The third-party identification and assessment process should result in an understanding of the vulnerabilities that exist within the third party and how they may affect the outsourcer. Outsourcers should utilize this information to calculate a risk rating, taking into consideration the impact and likelihood of a threat exploiting the identified vulnerabilities. In doing so, the outsourcer is able to identify areas in need of mitigation, and in some cases, termination of the relationship. Risk discovered through the third-party identification and analysis phase should be documented and provided to the appropriate organizational stakeholders.
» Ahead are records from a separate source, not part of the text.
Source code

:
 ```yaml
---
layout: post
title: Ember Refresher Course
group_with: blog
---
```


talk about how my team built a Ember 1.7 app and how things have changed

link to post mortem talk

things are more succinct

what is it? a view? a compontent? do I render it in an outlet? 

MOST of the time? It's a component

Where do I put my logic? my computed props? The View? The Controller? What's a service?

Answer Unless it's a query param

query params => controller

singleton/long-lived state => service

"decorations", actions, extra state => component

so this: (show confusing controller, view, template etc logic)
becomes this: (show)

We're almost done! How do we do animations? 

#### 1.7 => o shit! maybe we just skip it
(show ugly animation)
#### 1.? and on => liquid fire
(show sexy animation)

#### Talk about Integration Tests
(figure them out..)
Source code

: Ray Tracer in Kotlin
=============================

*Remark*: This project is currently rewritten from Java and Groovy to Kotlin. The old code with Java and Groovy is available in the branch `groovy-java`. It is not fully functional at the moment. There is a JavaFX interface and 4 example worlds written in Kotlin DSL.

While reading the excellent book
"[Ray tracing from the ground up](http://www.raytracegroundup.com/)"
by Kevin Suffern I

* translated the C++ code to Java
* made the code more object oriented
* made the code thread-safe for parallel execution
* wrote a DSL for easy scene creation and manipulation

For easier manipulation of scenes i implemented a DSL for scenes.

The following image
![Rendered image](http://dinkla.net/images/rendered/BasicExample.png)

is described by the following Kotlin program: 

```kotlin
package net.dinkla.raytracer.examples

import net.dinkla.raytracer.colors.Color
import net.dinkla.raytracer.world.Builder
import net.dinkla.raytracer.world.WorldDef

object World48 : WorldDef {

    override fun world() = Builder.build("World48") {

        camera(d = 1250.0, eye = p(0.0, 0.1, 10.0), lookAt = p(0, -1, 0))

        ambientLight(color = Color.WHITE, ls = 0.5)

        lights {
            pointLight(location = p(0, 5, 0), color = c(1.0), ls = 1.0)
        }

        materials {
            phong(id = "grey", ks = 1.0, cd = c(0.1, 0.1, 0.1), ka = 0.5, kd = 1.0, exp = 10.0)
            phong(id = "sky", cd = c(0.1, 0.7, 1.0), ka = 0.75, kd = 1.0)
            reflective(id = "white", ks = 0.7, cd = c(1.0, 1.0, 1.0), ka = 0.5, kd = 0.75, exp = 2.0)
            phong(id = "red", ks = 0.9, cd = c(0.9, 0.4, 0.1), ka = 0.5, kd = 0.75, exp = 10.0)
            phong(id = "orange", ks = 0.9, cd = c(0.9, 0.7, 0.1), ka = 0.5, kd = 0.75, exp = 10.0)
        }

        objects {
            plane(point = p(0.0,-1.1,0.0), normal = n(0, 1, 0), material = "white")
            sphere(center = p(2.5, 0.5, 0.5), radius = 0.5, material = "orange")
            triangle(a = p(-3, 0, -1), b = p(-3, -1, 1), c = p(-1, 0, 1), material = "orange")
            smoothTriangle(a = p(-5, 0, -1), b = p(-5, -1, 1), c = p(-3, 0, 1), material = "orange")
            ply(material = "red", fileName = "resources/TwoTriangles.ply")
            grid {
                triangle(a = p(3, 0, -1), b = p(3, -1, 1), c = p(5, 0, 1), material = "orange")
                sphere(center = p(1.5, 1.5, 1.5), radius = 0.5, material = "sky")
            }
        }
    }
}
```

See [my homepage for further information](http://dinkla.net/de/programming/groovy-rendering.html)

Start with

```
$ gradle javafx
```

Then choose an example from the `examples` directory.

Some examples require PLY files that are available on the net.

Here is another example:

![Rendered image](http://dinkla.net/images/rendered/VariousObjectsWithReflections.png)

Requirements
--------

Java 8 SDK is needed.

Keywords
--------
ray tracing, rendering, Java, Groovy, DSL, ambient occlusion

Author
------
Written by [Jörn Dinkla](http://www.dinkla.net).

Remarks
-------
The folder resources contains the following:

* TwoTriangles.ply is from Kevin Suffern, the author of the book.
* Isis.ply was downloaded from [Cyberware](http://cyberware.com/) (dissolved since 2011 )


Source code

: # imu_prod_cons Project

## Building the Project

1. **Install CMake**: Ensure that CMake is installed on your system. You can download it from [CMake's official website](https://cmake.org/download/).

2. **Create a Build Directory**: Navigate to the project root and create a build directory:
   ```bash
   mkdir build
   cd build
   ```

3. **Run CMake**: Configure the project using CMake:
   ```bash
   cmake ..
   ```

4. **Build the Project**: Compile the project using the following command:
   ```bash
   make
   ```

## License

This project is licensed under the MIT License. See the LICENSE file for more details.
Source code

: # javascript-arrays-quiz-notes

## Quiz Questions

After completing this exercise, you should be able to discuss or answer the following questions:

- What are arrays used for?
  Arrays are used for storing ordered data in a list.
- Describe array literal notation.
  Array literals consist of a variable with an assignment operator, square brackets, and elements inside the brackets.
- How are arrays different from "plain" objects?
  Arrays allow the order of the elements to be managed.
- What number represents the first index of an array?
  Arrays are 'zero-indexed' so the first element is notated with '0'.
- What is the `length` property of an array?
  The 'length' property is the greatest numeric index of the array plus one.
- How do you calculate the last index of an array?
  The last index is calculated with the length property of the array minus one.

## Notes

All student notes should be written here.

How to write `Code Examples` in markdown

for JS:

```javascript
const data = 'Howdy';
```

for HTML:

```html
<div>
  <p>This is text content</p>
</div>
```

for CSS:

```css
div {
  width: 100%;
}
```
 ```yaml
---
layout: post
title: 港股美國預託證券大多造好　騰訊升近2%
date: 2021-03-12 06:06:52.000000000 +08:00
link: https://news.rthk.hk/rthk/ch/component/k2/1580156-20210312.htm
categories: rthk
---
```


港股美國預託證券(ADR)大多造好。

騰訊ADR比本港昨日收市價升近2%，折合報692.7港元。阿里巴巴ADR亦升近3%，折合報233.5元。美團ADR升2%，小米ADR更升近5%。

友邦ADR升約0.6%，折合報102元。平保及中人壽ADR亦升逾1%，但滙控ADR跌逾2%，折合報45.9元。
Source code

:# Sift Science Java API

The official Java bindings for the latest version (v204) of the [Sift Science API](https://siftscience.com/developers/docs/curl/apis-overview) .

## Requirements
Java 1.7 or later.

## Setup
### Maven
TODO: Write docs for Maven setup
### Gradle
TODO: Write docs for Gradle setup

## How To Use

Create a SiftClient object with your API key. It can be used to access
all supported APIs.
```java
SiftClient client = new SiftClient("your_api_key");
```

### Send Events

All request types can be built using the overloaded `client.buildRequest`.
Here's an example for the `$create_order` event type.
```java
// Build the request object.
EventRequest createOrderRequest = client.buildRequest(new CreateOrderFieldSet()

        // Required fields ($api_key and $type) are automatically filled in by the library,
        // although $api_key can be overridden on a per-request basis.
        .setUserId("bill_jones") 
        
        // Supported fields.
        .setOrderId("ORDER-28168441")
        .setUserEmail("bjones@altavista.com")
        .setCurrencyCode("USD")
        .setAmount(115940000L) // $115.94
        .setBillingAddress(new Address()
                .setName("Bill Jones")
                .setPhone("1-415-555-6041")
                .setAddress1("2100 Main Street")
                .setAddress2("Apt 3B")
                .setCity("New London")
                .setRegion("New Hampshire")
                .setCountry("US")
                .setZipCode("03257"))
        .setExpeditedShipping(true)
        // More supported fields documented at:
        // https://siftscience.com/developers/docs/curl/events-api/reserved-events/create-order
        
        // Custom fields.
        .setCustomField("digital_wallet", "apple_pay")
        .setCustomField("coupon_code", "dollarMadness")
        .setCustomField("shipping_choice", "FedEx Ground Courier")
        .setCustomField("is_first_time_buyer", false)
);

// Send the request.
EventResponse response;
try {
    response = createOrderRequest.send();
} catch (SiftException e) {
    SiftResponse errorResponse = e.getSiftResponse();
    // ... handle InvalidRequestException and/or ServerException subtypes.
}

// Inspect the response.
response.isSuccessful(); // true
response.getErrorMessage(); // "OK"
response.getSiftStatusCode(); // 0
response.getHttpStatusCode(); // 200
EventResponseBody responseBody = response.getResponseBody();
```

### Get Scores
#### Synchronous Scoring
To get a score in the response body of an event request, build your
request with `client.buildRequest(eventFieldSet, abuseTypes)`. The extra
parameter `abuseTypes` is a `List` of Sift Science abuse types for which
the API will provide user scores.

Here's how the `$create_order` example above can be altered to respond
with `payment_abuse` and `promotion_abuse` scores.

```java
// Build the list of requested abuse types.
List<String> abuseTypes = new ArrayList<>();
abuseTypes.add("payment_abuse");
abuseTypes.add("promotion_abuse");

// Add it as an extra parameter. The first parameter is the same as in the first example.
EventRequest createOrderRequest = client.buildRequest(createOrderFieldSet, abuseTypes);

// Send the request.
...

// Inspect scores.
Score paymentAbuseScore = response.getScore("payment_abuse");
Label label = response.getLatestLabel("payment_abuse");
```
Any language entered into a contract or addendum should be thoroughly vetted by your organization’s legal department. Robust TPRMP’s will have defined boilerplate clauses for inclusion into contracts and utilize them where appropriate. Some language to consider includes Service Level Agreements (SLA’s), “right to audit” clauses, breach notification and incident response requirements, and termination procedures. Additionally, organizations should consider adding security addendums that detail the specific security requirements that it expects third parties to maintain (i.e. risk assessments and management, specific network requirements, business continuity and disaster recovery plans, use of subcontractors).
Organizations should bear in mind that it is their data and systems that are at risk and as such, should mandate third parties to maintain a security posture that is consistent with their risk rating and level of criticality. Strong TPRMP’s, where appropriate, will require third parties to secure their systems/data at levels commensurate with their own organization’s security requirements.
Monitoring and Review
Just like any risk assessment, third-party risk assessments are not “one and done”. Organizations should continually monitor their third parties for any changes to the risk environment. At minimum, third parties should be reviewed on an annual basis, or with any large change (i.e. change in scope of relationship). This review process should include a re-assessment, again based on criticality, and in some cases may warrant an on-site visit. In addition to further assessments, organizations should evaluate compliance with contractual obligations.
Increasingly, regulators and the public are holding companies responsible for managing the cyber risks created by vendors and supply chain providers. The adage, “You can outsource the work, but you can’t outsource responsibility” has never been so true. At the end of the day, an organization can only mitigate (or accept, transfer, avoid) risks that it is aware of. It takes a third-party risk management program to fully understand the risks that third parties can introduce.